Sehr gut ergeht es uns jetzt nicht hierzulande, sagte mein Freund, der Pazifist, der mit Vorliebe seine Sätze mit „Wir Pazifisten“ einleitete. Von allen Seiten stürmen sie auf uns los, daß wir uns ihrer kaum erwehren können. Die einen bemitleiden uns von oben herab, weil es uns bisher nicht gelungen ist, der Kriegswut Einhalt zu tun, trotzdem der erlauchte Woodrow Wilson, der große Friedensapostel, an unserer Spitze marschiert oder marschierte. – Ist es nicht doch Euer Erfolg, unterbrach ich ihn, daß Woodrow Wilson neben dem Sternenbanner doch auch die blütenweiße Flagge des ewigen Friedens emporfliegen ließ und das gelehrige England desgleichen vorgibt, diesen Krieg zu Ende zu kämpfen, damit er für alle Zeiten der letzte gewesen sei? Mit Ausnahme der kleinen Marodeure dieses Krieges führen sie doch alle den ewigen Frieden im Munde, allerdings bisher nur im Munde, aber das könnte man doch Euch Pazifisten gutschreiben.

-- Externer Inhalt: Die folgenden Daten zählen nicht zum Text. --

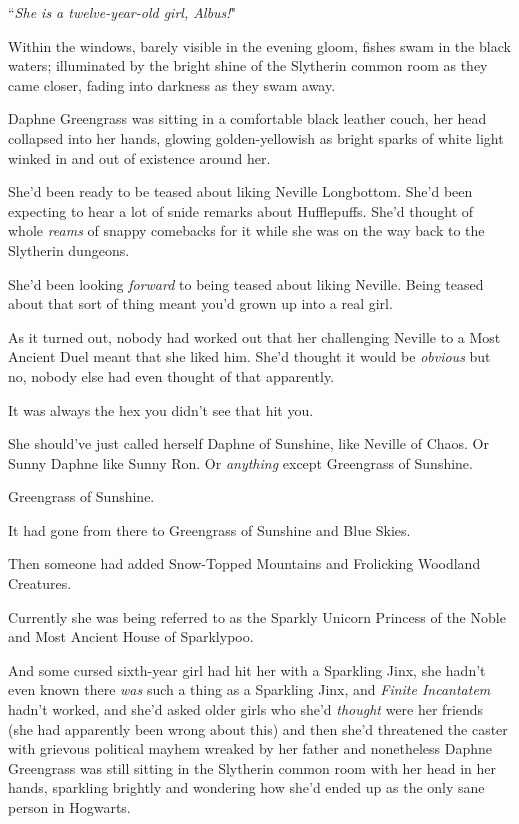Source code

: ``\emph{She is a twelve-year-old girl, Albus!}"


Within the windows, barely visible in the evening gloom, fishes swam in the black waters; illuminated by the bright shine of the Slytherin common room as they came closer, fading into darkness as they swam away.

Daphne Greengrass was sitting in a comfortable black leather couch, her head collapsed into her hands, glowing golden-yellowish as bright sparks of white light winked in and out of existence around her.

She'd been ready to be teased about liking Neville Longbottom. She'd been expecting to hear a lot of snide remarks about Hufflepuffs. She'd thought of whole \emph{reams} of snappy comebacks for it while she was on the way back to the Slytherin dungeons.

She'd been looking \emph{forward} to being teased about liking Neville. Being teased about that sort of thing meant you'd grown up into a real girl.

As it turned out, nobody had worked out that her challenging Neville to a Most Ancient Duel meant that she liked him. She'd thought it would be \emph{obvious} but no, nobody else had even thought of that apparently.

It was always the hex you didn't see that hit you.

She should've just called herself Daphne of Sunshine, like Neville of Chaos. Or Sunny Daphne like Sunny Ron. Or \emph{anything} except Greengrass of Sunshine.

Greengrass of Sunshine.

It had gone from there to Greengrass of Sunshine and Blue Skies.

Then someone had added Snow-Topped Mountains and Frolicking Woodland Creatures.

Currently she was being referred to as the Sparkly Unicorn Princess of the Noble and Most Ancient House of Sparklypoo.

And some cursed sixth-year girl had hit her with a Sparkling Jinx, she hadn't even known there \emph{was} such a thing as a Sparkling Jinx, and \emph{Finite Incantatem} hadn't worked, and she'd asked older girls who she'd \emph{thought} were her friends (she had apparently been wrong about this) and then she'd threatened the caster with grievous political mayhem wreaked by her father and nonetheless Daphne Greengrass was still sitting in the Slytherin common room with her head in her hands, sparkling brightly and wondering how she'd ended up as the only sane person in Hogwarts.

Mein Freund aber, der hinter diesen unschuldigen Worten Spott witterte, machte eine bezeichnende Bewegung mit der Hand nach abwärts, die etwa ausdrücken sollte, lassen wir die Scherze beiseite, und fuhr fort: Gewiß haben wir bisher nichts erreicht, aber verdienen wir wirklich wegen Stockholms in einemfort gehänselt zu werden? Stockholm zeugte doch von dem guten Willen der meisten Beteiligten und soll nichts als großartiger Bluff oder als eine mit den unzulänglichen Mitteln unternommene Friedensstifterei verhöhnt werden. – Vergiß nicht, warf ich rasch ein, daß man zuerst unsere Hoffnungen aufs höchste spannte, dann, daß wir Tausende von Telegrammen verschlucken mussten, hinter denen, wie sich jetzt herauszustellen scheint, rein nichts steckte, daß wir die Ansichten einer Unzahl nichts bedeutender Männer aufgetischt bekamen, und die gewaltige Enttäuschung, die dann folgte, uns allen sehr bitter schmeckte.

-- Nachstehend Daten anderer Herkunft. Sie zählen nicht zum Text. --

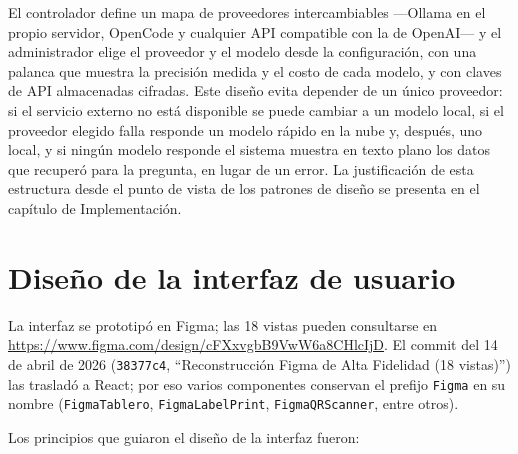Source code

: El controlador define un mapa de proveedores intercambiables ---Ollama en el propio servidor, OpenCode y cualquier API compatible con la de OpenAI--- y el administrador elige el proveedor y el modelo desde la configuración, con una palanca que muestra la precisión medida y el costo de cada modelo, y con claves de API almacenadas cifradas. Este diseño evita depender de un único proveedor: si el servicio externo no está disponible se puede cambiar a un modelo local, si el proveedor elegido falla responde un modelo rápido en la nube y, después, uno local, y si ningún modelo responde el sistema muestra en texto plano los datos que recuperó para la pregunta, en lugar de un error. La justificación de esta estructura desde el punto de vista de los patrones de diseño se presenta en el capítulo de Implementación.

\section{Diseño de la interfaz de usuario}
\label{sec:dis_ui}

La interfaz se prototipó en Figma; las 18 vistas pueden consultarse en \url{https://www.figma.com/design/cFXxvgbB9VwW6a8CHlcIjD}. El commit del 14 de abril de 2026 (\texttt{38377c4}, ``Reconstrucción Figma de Alta Fidelidad (18 vistas)'') las trasladó a React; por eso varios componentes conservan el prefijo \texttt{Figma} en su nombre (\texttt{FigmaTablero}, \texttt{FigmaLabelPrint}, \texttt{FigmaQRScanner}, entre otros).

Los principios que guiaron el diseño de la interfaz fueron:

Wenn Stockholm kein Bluff war, was ich gern zugeben will, so war es doch ein grausames Fiasko, das von einer merkwürdigen Unkenntnis der wirklichen Machtfaktoren zeugte. – Das bestreite ich ja gar nicht, sagte mein Freund, wir Pazifisten sind ja keine Praktiker, wir sind die Hüter einer erhabenen Idee, und das Bekenntnis, das wir ablegen, wird nicht wirkungslos verklingen. Wir sind der Chor in der schrecklichen Tragödie, die sich jetzt abspielt. Wilson mag ein Heuchler sein und Asquith ein Scheinheiliger, aber es wird sich bewahrheiten, nur in anderer Weise, was sie verkünden. Dieser Krieg vermehrt unser Lager in unerhörter Weise, die Greuel dieses Krieges werden alle Welt zu Pazifisten machen.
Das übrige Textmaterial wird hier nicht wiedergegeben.